Each line that contains the word "completely" is to be copied from the records below.

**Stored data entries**
════════

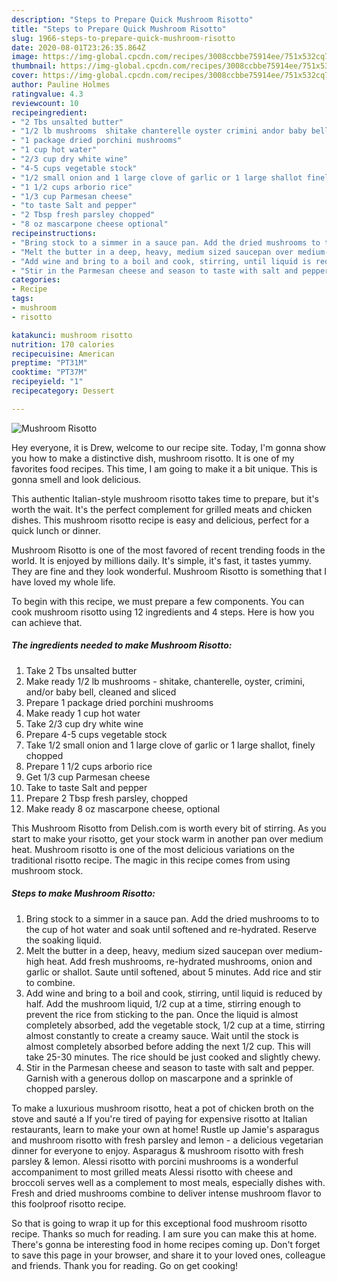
 ```yaml
---
description: "Steps to Prepare Quick Mushroom Risotto"
title: "Steps to Prepare Quick Mushroom Risotto"
slug: 1966-steps-to-prepare-quick-mushroom-risotto
date: 2020-08-01T23:26:35.864Z
image: https://img-global.cpcdn.com/recipes/3008ccbbe75914ee/751x532cq70/mushroom-risotto-recipe-main-photo.jpg
thumbnail: https://img-global.cpcdn.com/recipes/3008ccbbe75914ee/751x532cq70/mushroom-risotto-recipe-main-photo.jpg
cover: https://img-global.cpcdn.com/recipes/3008ccbbe75914ee/751x532cq70/mushroom-risotto-recipe-main-photo.jpg
author: Pauline Holmes
ratingvalue: 4.3
reviewcount: 10
recipeingredient:
- "2 Tbs unsalted butter"
- "1/2 lb mushrooms  shitake chanterelle oyster crimini andor baby bell cleaned and sliced"
- "1 package dried porchini mushrooms"
- "1 cup hot water"
- "2/3 cup dry white wine"
- "4-5 cups vegetable stock"
- "1/2 small onion and 1 large clove of garlic or 1 large shallot finely chopped"
- "1 1/2 cups arborio rice"
- "1/3 cup Parmesan cheese"
- "to taste Salt and pepper"
- "2 Tbsp fresh parsley chopped"
- "8 oz mascarpone cheese optional"
recipeinstructions:
- "Bring stock to a simmer in a sauce pan. Add the dried mushrooms to to the cup of hot water and soak until softened and re-hydrated. Reserve the soaking liquid."
- "Melt the butter in a deep, heavy, medium sized saucepan over medium-high heat. Add fresh mushrooms, re-hydrated mushrooms, onion and garlic or shallot. Saute until softened, about 5 minutes. Add rice and stir to combine."
- "Add wine and bring to a boil and cook, stirring, until liquid is reduced by half. Add the mushroom liquid, 1/2 cup at a time, stirring enough to prevent the rice from sticking to the pan. Once the liquid is almost completely absorbed, add the vegetable stock, 1/2 cup at a time, stirring almost constantly to create a creamy sauce. Wait until the stock is almost completely absorbed before adding the next 1/2 cup. This will take 25-30 minutes. The rice should be just cooked and slightly chewy."
- "Stir in the Parmesan cheese and season to taste with salt and pepper. Garnish with a generous dollop on mascarpone and a sprinkle of chopped parsley."
categories:
- Recipe
tags:
- mushroom
- risotto

katakunci: mushroom risotto 
nutrition: 170 calories
recipecuisine: American
preptime: "PT31M"
cooktime: "PT37M"
recipeyield: "1"
recipecategory: Dessert

---
```



![Mushroom Risotto](https://img-global.cpcdn.com/recipes/3008ccbbe75914ee/751x532cq70/mushroom-risotto-recipe-main-photo.jpg)

Hey everyone, it is Drew, welcome to our recipe site. Today, I'm gonna show you how to make a distinctive dish, mushroom risotto. It is one of my favorites food recipes. This time, I am going to make it a bit unique. This is gonna smell and look delicious.

This authentic Italian-style mushroom risotto takes time to prepare, but it&#39;s worth the wait. It&#39;s the perfect complement for grilled meats and chicken dishes. This mushroom risotto recipe is easy and delicious, perfect for a quick lunch or dinner.

Mushroom Risotto is one of the most favored of recent trending foods in the world. It is enjoyed by millions daily. It's simple, it's fast, it tastes yummy. They are fine and they look wonderful. Mushroom Risotto is something that I have loved my whole life.


To begin with this recipe, we must prepare a few components. You can cook mushroom risotto using 12 ingredients and 4 steps. Here is how you can achieve that.

<!--inarticleads1-->

##### The ingredients needed to make Mushroom Risotto:

1. Take 2 Tbs unsalted butter
1. Make ready 1/2 lb mushrooms - shitake, chanterelle, oyster, crimini, and/or baby bell, cleaned and sliced
1. Prepare 1 package dried porchini mushrooms
1. Make ready 1 cup hot water
1. Take 2/3 cup dry white wine
1. Prepare 4-5 cups vegetable stock
1. Take 1/2 small onion and 1 large clove of garlic or 1 large shallot, finely chopped
1. Prepare 1 1/2 cups arborio rice
1. Get 1/3 cup Parmesan cheese
1. Take to taste Salt and pepper
1. Prepare 2 Tbsp fresh parsley, chopped
1. Make ready 8 oz mascarpone cheese, optional


This Mushroom Risotto from Delish.com is worth every bit of stirring. As you start to make your risotto, get your stock warm in another pan over medium heat. Mushroom risotto is one of the most delicious variations on the traditional risotto recipe. The magic in this recipe comes from using mushroom stock. 

<!--inarticleads2-->

##### Steps to make Mushroom Risotto:

1. Bring stock to a simmer in a sauce pan. Add the dried mushrooms to to the cup of hot water and soak until softened and re-hydrated. Reserve the soaking liquid.
1. Melt the butter in a deep, heavy, medium sized saucepan over medium-high heat. Add fresh mushrooms, re-hydrated mushrooms, onion and garlic or shallot. Saute until softened, about 5 minutes. Add rice and stir to combine.
1. Add wine and bring to a boil and cook, stirring, until liquid is reduced by half. Add the mushroom liquid, 1/2 cup at a time, stirring enough to prevent the rice from sticking to the pan. Once the liquid is almost completely absorbed, add the vegetable stock, 1/2 cup at a time, stirring almost constantly to create a creamy sauce. Wait until the stock is almost completely absorbed before adding the next 1/2 cup. This will take 25-30 minutes. The rice should be just cooked and slightly chewy.
1. Stir in the Parmesan cheese and season to taste with salt and pepper. Garnish with a generous dollop on mascarpone and a sprinkle of chopped parsley.


To make a luxurious mushroom risotto, heat a pot of chicken broth on the stove and sauté a If you&#39;re tired of paying for expensive risotto at Italian restaurants, learn to make your own at home! Rustle up Jamie&#39;s asparagus and mushroom risotto with fresh parsley and lemon - a delicious vegetarian dinner for everyone to enjoy. Asparagus &amp; mushroom risotto with fresh parsley &amp; lemon. Alessi risotto with porcini mushrooms is a wonderful accompaniment to most grilled meats Alessi risotto with cheese and broccoli serves well as a complement to most meals, especially dishes with. Fresh and dried mushrooms combine to deliver intense mushroom flavor to this foolproof risotto recipe. 

So that is going to wrap it up for this exceptional food mushroom risotto recipe. Thanks so much for reading. I am sure you can make this at home. There's gonna be interesting food in home recipes coming up. Don't forget to save this page in your browser, and share it to your loved ones, colleague and friends. Thank you for reading. Go on get cooking!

════════

**FINISHED TASK**
- "Add wine and bring to a boil and cook, stirring, until liquid is reduced by half. Add the mushroom liquid, 1/2 cup at a time, stirring enough to prevent the rice from sticking to the pan. Once the liquid is almost completely absorbed, add the vegetable stock, 1/2 cup at a time, stirring almost constantly to create a creamy sauce. Wait until the stock is almost completely absorbed before adding the next 1/2 cup. This will take 25-30 minutes. The rice should be just cooked and slightly chewy."
1. Add wine and bring to a boil and cook, stirring, until liquid is reduced by half. Add the mushroom liquid, 1/2 cup at a time, stirring enough to prevent the rice from sticking to the pan. Once the liquid is almost completely absorbed, add the vegetable stock, 1/2 cup at a time, stirring almost constantly to create a creamy sauce. Wait until the stock is almost completely absorbed before adding the next 1/2 cup. This will take 25-30 minutes. The rice should be just cooked and slightly chewy.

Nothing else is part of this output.